DiIulio suggests, though, that since both sides (“secular liberals” and religious conservatives) have been annoyed with Obama’s policies with regard to religion, everything must be alright, after all:
Subject to case by case reviews, the Obama administration has let stand rules that permit religious nonprofits that receive government grants to hire only co-religionists, but it has also issued new rules that require religious nonprofits that receive federal money to offer employees insurance packages that violate some groups’ religious beliefs and tenets.

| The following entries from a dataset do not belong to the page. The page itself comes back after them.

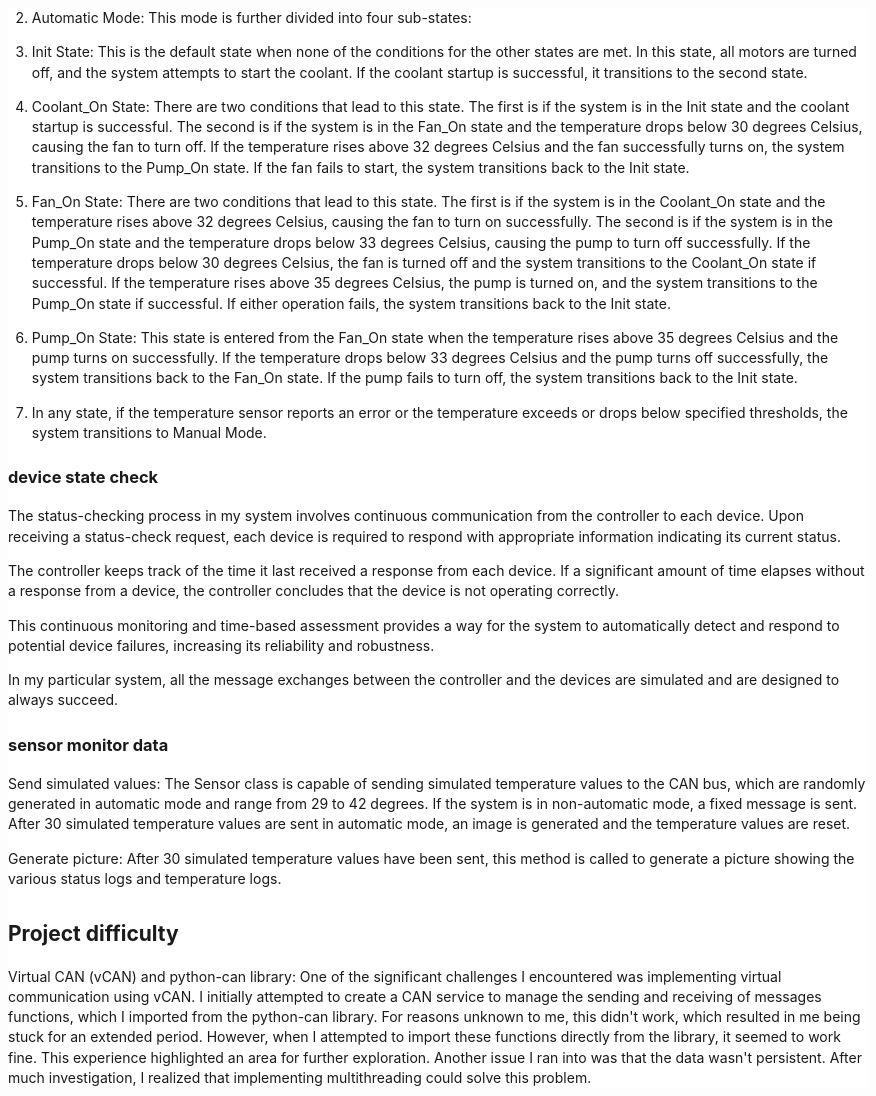 2. Automatic Mode: This mode is further divided into four sub-states: 

3. Init State: This is the default state when none of the conditions for the other states are met. In this state, all motors are turned off, and the system attempts to start the coolant. If the coolant startup is successful, it transitions to the second state. 

4. Coolant_On State: There are two conditions that lead to this state. The first is if the system is in the Init state and the coolant startup is successful. The second is if the system is in the Fan_On state and the temperature drops below 30 degrees Celsius, causing the fan to turn off. If the temperature rises above 32 degrees Celsius and the fan successfully turns on, the system transitions to the Pump_On state. If the fan fails to start, the system transitions back to the Init state. 

5. Fan_On State: There are two conditions that lead to this state. The first is if the system is in the Coolant_On state and the temperature rises above 32 degrees Celsius, causing the fan to turn on successfully. The second is if the system is in the Pump_On state and the temperature drops below 33 degrees Celsius, causing the pump to turn off successfully. If the temperature drops below 30 degrees Celsius, the fan is turned off and the system transitions to the Coolant_On state if successful. If the temperature rises above 35 degrees Celsius, the pump is turned on, and the system transitions to the Pump_On state if successful. If either operation fails, the system transitions back to the Init state. 

6. Pump_On State: This state is entered from the Fan_On state when the temperature rises above 35 degrees Celsius and the pump turns on successfully. If the temperature drops below 33 degrees Celsius and the pump turns off successfully, the system transitions back to the Fan_On state. If the pump fails to turn off, the system transitions back to the Init state. 

7. In any state, if the temperature sensor reports an error or the temperature exceeds or drops below specified thresholds, the system transitions to Manual Mode.

### device state check
The status-checking process in my system involves continuous communication from the controller to each device. Upon receiving a status-check request, each device is required to respond with appropriate information indicating its current status. 

The controller keeps track of the time it last received a response from each device. If a significant amount of time elapses without a response from a device, the controller concludes that the device is not operating correctly. 

This continuous monitoring and time-based assessment provides a way for the system to automatically detect and respond to potential device failures, increasing its reliability and robustness. 

In my particular system, all the message exchanges between the controller and the devices are simulated and are designed to always succeed.

### sensor monitor data
Send simulated values: The Sensor class is capable of sending simulated temperature values to the CAN bus, which are randomly generated in automatic mode and range from 29 to 42 degrees. If the system is in non-automatic mode, a fixed message is sent. After 30 simulated temperature values are sent in automatic mode, an image is generated and the temperature values are reset.

Generate picture: After 30 simulated temperature values have been sent, this method is called to generate a picture showing the various status logs and temperature logs.

## Project difficulty
Virtual CAN (vCAN) and python-can library: One of the significant challenges I encountered was implementing virtual communication using vCAN. I initially attempted to create a CAN service to manage the sending and receiving of messages functions, which I imported from the python-can library. For reasons unknown to me, this didn't work, which resulted in me being stuck for an extended period. However, when I attempted to import these functions directly from the library, it seemed to work fine. This experience highlighted an area for further exploration. Another issue I ran into was that the data wasn't persistent. After much investigation, I realized that implementing multithreading could solve this problem.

As Gaddy points out, it’s not just the “secular liberals” DiIulio points at who oppose the discriminatory hiring rule; religious organizations, like the Interfaith Alliance, who support secular government, have been part of the Coalition Against Religious Discrimination. What’s more, DiIulio’s juxtaposition of this rule with the contraception benefit requirement under the Affordable Care Act is just bizarre. DiIulio mystifyingly refers to the contraception coverage requirement as “new rules that require religious nonprofits that receive federal money to offer employees insurance packages that violate some groups’ religious beliefs.” Of course it was not, as he suggests, crafted as a way to stick it to taxpayer-funded religious organizations. It was not a way of evening out the disappointment of civil liberties advocates with faith-based hiring discrimination with something that would anger religious conservatives. It’s a health care rule, meant to advance the reproductive health of American women. The policy of allowing taxpayer-funded religious organizations to discriminate in hiring benefits no one but the religious organizations who want to accept taxpayer money but not play by the rules. As Gaddy says, feeding hungry children is an essential goal. But since it could be done without raising these constitutional issues, why isn’t it?